Insurance Premium Tax hikes exposing public sector and charities to higher risk, Zurich Municipal finds

  • Rises in IPT from 6% to 12% since 2015 are putting a further strain on public sector finances as three quarters (75.8%) of public sector and charitable organisations feel impacted
  • Public and voluntary services forced to cancel or reduce insurance cover since IPT doubled from 6% to 12%
  • Public and third sector organisations face higher excesses and deductibles for their claims in order to cover insurance costs

Public sector organisations and charities in the UK are being exposed to more risk in order to afford the cost of protection as a result of Insurance Premium Tax (IPT) rises from 6% to 12% since 2015.

A new study* by Zurich Municipal, one of the largest insurers of the public sector, has revealed the shocking level of impact the rising IPT has had on public and voluntary services as nearly a quarter of respondents (24.9%) no longer cover, or reduced cover, on some risks since 2015.

Moreover, over a quarter (27%) of those surveyed said the IPT rise to 12% has forced them to increase excesses and deductibles in order to control their insurance premiums; retaining more risk and exposing themselves to higher overall costs in the event of claims.

With IPT doubling over the last three years, the survey found that nearly two in five (39%) public and third party organisations had to make tough decisions to cut budgets elsewhere in their organisation and nearly one in ten (9.4%) had to make job cuts in order to cover insurance costs.
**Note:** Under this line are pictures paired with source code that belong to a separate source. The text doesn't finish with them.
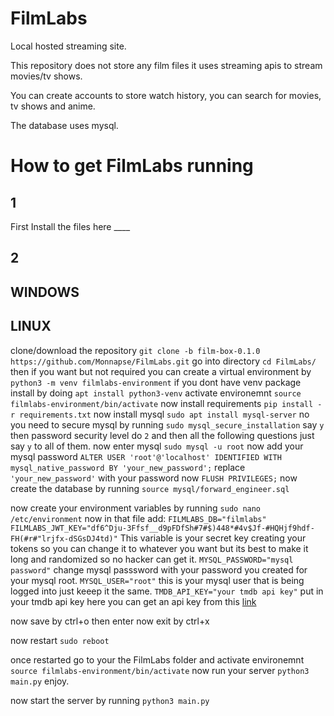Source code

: # FilmLabs
 
Local hosted streaming site.

This repository does not store any film files it uses streaming apis to stream movies/tv shows.

You can create accounts to store watch history, you can search for movies, tv shows and anime.

The database uses mysql.

# How to get FilmLabs running

## 1
First Install the files here ____

## 2
## WINDOWS

## LINUX
clone/download the repository `git clone -b film-box-0.1.0 https://github.com/Monnapse/FilmLabs.git` go into directory `cd FilmLabs/` then if you want but not required you can create a virtual environment by `python3 -m venv filmlabs-environment` if you dont have venv package install by doing `apt install python3-venv` activate environemnt `source filmlabs-environment/bin/activate` now install requirements `pip install -r requirements.txt`
now install mysql `sudo apt install mysql-server` no you need to secure mysql by running `sudo mysql_secure_installation` say `y` then password security level do `2` and then all the following questions just say `y` to all of them. now enter mysql `sudo mysql -u root` 
now add your mysql password `ALTER USER 'root'@'localhost' IDENTIFIED WITH mysql_native_password BY 'your_new_password';` replace `'your_new_password'` with your password now `FLUSH PRIVILEGES;`
now create the database by running `source mysql/forward_engineer.sql`

now create your environment variables by running `sudo nano /etc/environment`
now in that file add:
`FILMLABS_DB="filmlabs"`
`FILMLABS_JWT_KEY="df6^Dju-3Ffsf__d9pFDfSh#7#$)448*#4v$Jf-#HQHjf9hdf-FH(#r#"lrjfx-dSGsDJ4td)"` This variable is your secret key creating your tokens so you can change it to whatever you want but its best to make it long and randomized so no hacker can get it.
`MYSQL_PASSWORD="mysql password"` change mysql passsword with your password you created for your mysql root.
`MYSQL_USER="root"` this is your mysql user that is being logged into just keeep it the same.
`TMDB_API_KEY="your tmdb api key"` put in your tmdb api key here you can get an api key from this [link](https://developer.themoviedb.org/docs/getting-started)

now save by ctrl+o then enter now exit by ctrl+x

now restart `sudo reboot`

once restarted go to your the FilmLabs folder and activate environemnt `source filmlabs-environment/bin/activate` now run your server `python3 main.py` enjoy.

now start the server by running `python3 main.py`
To be able to protect their organisations, a further one in seven (16.2%) had to reduce some their services and more than one in ten (13.7%) decreased reserve levels. One in five (21%) have comparably less cover in place as a result of the IPT rises, which leaves them exposed to higher expenses from claims.

Andrew Jepp, Managing Director at Zurich Municipal, commented on the results of this study: “Public sector organisations and charities have been faced with a difficult financial landscape for a number of years and now they are struggling to maintain the level of service and the required level of insurance protection as a result of repeated rises in IPT since 2015. The increasing costs from insurance taxation is forcing the public and voluntary sectors to make very tough decisions to reduce or cancel cover and increase excesses and deductibles. This means they expose themselves to more risk which may leave them vulnerable to greater financial losses if the unfortunate happens.

“For this reason, at a time when public sector finances are increasingly stretched, we urge the government to freeze IPT in the coming Budget.”

* Based on 238 responses from a survey of public and voluntary sector organisations. Of those who responded, 42% were local authorities, 11% schools, 19% social housing, 5% further education, 10% higher education and 13% charities.